In [1]:
import pandas as pd
import numpy as np
from sklearn.feature_extraction.text import TfidfVectorizer, CountVectorizer
from sklearn.decomposition import NMF, LatentDirichletAllocation
import re
import numpy as np
from nltk.corpus import stopwords 
from nltk.stem import WordNetLemmatizer
from bs4 import BeautifulSoup

In [2]:
n_features = 1000
n_components = 75
n_top_words = 20

stop_words = set(stopwords.words('english'))

lemmer = WordNetLemmatizer()

def get_top_words(H, feature_names):
    output = []
    for topic_idx, topic in enumerate(H):
        top_words = [(feature_names[i]) for i in topic.argsort()[:-n_top_words - 1:-1]]
        output.append([str(topic_idx)] + top_words)
        
    return pd.DataFrame(output) 

def print_top_docs(topic_idx, W_df, data):
    print(topic_idx)
    top_doc_indices = np.argsort( W_df.iloc[:,topic_idx] )[::-1]
    for doc_index in top_doc_indices[0:5]:
        print(data.iloc[doc_index])

# Simple preprocessor
def preprocess(x):
    
    # Remove URLs
    x = re.sub(r'http\S+', '', x)
    
    # Remove HTML tags
    x = BeautifulSoup(x, "lxml").get_text()
    
    #Lowercase
    x = x.lower()
    
    # Remove HTML
    
    # Remove stopwords and lemmatize
    x = [lemmer.lemmatize(w) for w in x.split() if w not in stop_words]
    return ' '.join(x) 


def find_topics(data_samples, text_col = "tweet_text", include_text=True):   
    output = []
    
    # We override the token_pattern in order to keep @signs and #hashtags
    tfidf_vectorizer = TfidfVectorizer(max_df=0.80, min_df=5,
                                   token_pattern = '[a-zA-Z0-9@#]+',
                                   ngram_range={1,3},
                                   preprocessor=preprocess,
                                   max_features=n_features)

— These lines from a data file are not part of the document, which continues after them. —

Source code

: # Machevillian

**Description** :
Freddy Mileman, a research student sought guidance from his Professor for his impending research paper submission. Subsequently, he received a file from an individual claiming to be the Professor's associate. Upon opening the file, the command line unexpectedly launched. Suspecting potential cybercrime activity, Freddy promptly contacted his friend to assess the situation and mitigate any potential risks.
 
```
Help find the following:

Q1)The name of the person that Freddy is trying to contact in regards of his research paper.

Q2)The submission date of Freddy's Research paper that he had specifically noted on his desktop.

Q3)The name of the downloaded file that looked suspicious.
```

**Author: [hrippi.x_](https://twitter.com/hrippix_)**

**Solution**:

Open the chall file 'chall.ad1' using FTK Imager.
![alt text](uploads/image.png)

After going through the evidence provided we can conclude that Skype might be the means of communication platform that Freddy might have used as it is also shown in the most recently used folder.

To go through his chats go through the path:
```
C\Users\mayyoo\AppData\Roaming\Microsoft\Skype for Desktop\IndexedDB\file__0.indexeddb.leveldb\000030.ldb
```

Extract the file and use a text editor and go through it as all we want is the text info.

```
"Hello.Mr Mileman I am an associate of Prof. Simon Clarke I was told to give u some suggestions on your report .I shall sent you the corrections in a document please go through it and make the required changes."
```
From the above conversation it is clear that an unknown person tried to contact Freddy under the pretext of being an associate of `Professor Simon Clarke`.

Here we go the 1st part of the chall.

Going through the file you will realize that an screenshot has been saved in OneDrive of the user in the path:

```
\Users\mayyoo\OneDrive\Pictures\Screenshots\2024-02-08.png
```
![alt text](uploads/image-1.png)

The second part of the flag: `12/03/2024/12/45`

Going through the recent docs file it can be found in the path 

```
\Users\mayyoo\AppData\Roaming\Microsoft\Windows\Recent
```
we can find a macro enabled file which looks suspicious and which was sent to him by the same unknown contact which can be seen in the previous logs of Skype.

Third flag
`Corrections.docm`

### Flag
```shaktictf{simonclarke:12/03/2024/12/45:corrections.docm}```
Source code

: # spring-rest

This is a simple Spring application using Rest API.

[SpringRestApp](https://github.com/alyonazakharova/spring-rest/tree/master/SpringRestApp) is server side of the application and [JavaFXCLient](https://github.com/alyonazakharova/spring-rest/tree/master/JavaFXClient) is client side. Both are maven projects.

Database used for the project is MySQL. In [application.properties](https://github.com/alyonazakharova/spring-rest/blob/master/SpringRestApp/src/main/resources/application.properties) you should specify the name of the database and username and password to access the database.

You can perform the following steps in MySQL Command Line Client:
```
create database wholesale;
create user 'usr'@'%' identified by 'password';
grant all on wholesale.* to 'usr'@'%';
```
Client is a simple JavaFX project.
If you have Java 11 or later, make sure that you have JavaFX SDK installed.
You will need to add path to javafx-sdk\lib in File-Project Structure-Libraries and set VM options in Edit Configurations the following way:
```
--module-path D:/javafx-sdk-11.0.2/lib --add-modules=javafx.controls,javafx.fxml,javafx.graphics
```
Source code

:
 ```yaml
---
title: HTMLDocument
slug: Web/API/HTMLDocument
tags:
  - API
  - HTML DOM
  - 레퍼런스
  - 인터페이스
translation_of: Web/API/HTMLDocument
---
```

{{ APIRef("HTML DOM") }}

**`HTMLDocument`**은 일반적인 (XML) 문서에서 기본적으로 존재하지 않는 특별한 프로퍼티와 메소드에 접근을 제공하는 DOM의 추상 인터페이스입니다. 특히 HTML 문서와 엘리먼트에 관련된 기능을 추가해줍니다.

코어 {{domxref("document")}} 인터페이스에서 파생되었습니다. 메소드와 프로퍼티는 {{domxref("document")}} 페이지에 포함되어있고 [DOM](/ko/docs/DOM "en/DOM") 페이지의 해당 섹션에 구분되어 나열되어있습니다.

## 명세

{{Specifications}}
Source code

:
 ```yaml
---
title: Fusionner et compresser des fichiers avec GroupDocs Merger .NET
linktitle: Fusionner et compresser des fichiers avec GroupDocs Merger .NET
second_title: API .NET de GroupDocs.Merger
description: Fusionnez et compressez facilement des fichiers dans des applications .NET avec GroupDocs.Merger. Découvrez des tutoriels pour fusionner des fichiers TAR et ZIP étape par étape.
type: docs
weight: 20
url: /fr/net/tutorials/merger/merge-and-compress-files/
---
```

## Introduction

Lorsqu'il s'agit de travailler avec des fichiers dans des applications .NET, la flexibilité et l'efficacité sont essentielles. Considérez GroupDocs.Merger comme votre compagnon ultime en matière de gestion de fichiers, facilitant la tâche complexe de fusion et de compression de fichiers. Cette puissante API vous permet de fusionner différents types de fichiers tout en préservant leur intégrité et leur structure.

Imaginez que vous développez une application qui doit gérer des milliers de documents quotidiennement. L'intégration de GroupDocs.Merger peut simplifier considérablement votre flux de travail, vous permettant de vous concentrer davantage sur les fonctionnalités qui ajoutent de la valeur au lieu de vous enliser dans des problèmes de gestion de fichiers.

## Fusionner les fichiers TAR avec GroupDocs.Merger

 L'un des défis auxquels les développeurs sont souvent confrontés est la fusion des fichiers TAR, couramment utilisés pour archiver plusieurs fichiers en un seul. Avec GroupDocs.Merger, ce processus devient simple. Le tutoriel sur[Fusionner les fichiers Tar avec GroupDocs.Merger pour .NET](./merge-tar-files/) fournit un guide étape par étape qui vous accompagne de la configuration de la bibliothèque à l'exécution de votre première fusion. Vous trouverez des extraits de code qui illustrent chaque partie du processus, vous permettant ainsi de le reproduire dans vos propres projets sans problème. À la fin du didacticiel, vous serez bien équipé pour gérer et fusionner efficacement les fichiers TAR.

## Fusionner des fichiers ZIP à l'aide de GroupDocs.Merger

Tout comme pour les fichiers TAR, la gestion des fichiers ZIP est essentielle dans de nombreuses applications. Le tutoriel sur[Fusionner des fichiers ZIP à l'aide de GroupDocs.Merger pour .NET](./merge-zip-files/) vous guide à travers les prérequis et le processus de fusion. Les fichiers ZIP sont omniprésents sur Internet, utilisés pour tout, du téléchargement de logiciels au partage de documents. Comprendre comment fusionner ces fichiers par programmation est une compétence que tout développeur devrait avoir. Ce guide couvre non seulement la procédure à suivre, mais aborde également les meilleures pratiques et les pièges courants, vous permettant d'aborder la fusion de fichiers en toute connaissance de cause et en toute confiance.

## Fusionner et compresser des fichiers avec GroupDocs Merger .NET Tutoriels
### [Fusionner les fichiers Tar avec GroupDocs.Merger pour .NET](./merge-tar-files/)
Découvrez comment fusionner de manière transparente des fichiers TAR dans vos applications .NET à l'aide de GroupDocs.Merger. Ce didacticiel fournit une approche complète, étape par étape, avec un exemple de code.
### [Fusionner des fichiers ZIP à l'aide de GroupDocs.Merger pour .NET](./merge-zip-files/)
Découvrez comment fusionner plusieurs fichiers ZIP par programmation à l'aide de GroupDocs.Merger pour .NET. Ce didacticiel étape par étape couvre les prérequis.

    tfidf = tfidf_vectorizer.fit_transform(data_samples)
    
    nmf = NMF(n_components=n_components, random_state=1, init='nndsvda', solver='mu', alpha=.1, l1_ratio=.5)
    
    W = nmf.fit_transform(tfidf)
    H = nmf.components_
    top_words = get_top_words(H, tfidf_vectorizer.get_feature_names())
    
    W_df = pd.DataFrame(W, columns=["topic {}".format(i) for i in range(n_components)])
    H_df = pd.DataFrame(H, columns=tfidf_vectorizer.get_feature_names())
    
    return W_df, H_df, top_words   


In [3]:
def do_it(file_base, id_col="id", text_col="tweet_text"):
    df = pd.read_csv('data/'+file_base+'.csv')
    
    # Drop rows without any text
    df = df.dropna(subset=[text_col])
    
    W_df, H_df, top_words = find_topics(df[text_col])

    #print(top_words)
    #for i in range(n_components):
    #    print_top_docs(i, W_df, df[text_col])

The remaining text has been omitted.